Fast-track graduate schemes are an established pathway into corporate elites, and fast-track leadership development schemes are increasingly common entry points to public sector professions in the UK. In education, Teach for All is an international network of fast-track leadership development programmes, such as Teach for America and Teach First, in England and Wales (Ellis et al, 2015). In England, the fast-track model has been translated across public sector domains with Frontline in social work, ThinkAhead in mental health social work, and Police Now in the police service. This chapter explores the relationships between Teach First for the teaching profession and Frontline, an equivalent programme for the social work profession.

Previous research has identified the ways in which Teach for All programmes, are re-articulating teacher professionalism, professional knowledge or are implicated in the broader transformation of education (Smart et al, 2009; Labaree, 2010; Ellis et al, 2015). Drawing on Bacchi's (2009) ‘What's the Problem Represented to be’ (WPR) approach, this chapter explores how fast-track leadership development schemes represent complex social issues, such as educational inequality and child death by abuse, as problems to be solved by individuals identified as highly talented and the application of a repertoire of corporate rationalities, discourses and practices. In particular it is the representation of high-calibre individuals – individuals who would not normally have become teachers or social workers – as the solution to complex social issues that frames their participation in fast-track schemes. I argue that this is a form of new micro-philanthropy, where such entry and participation in public professions, and thus their contribution to the public, is conditional on reworking and reculturing professional practices and commitments in line with corporatising processes.

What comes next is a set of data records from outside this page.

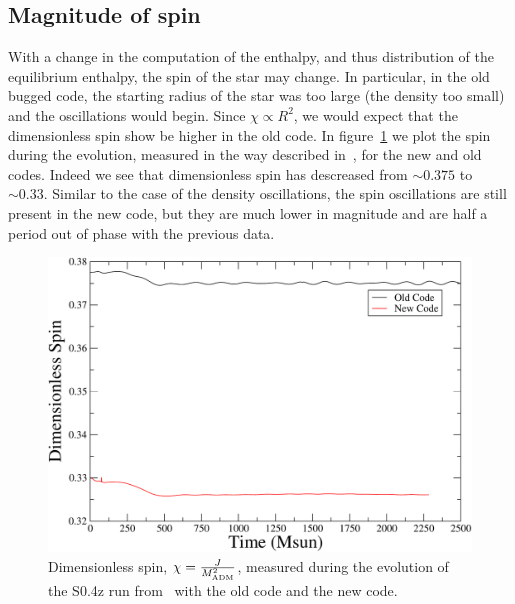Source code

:\subsection{Magnitude of spin}
With a change in the computation of the enthalpy, and thus
distribution of the equilibrium enthalpy, the spin of the star may
change. In particular, in the old bugged code, the starting radius of
the star was too large (the density too small) and the oscillations
would begin. Since $\chi \propto R^2$, we would expect that the
dimensionless spin show be higher in the old code. In
figure~\ref{fig:NewS4Spin} we plot the spin during the evolution,
measured in the way described in~\cite{Tacik:2015tja}, for the new
and old codes. Indeed we see that dimensionless spin has descreased
from $\sim 0.375$ to $\sim 0.33$. Similar to the case of the density
oscillations, the spin oscillations are still present in the new code,
but they are much lower in magnitude and are half a period out of
phase with the previous data.

\begin{figure}[!ht]
\includegraphics[width=0.95\columnwidth]{chap6/NewS4Spin}
\caption{\label{fig:NewS4Spin} Dimensionless spin,
  $\chi=\frac{J}{M_{\rm ADM}^2}$, measured during the
  evolution of the S0.4z run from~\cite{Tacik:2015tja} with the old
  code and the new code.}
\end{figure}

The case is presented using secondary sources, news reports and organisational communications that were posted on the Teach First (http://teachfirst.org.uk) and Frontline (http://thefrontline.org.uk) websites.

Corporatisation and new philanthropy

This chapter explores processes of corporatisation, where corporate and financial elites are economically and culturally reworking and reconfiguring public education in line with corporate interests, rationalities and repertoires of action (Saltman, 2010). A prominent mode of corporate elite intervention in public education is through forms of new philanthropy and venture philanthropy (Saltman, 2009a; 2010).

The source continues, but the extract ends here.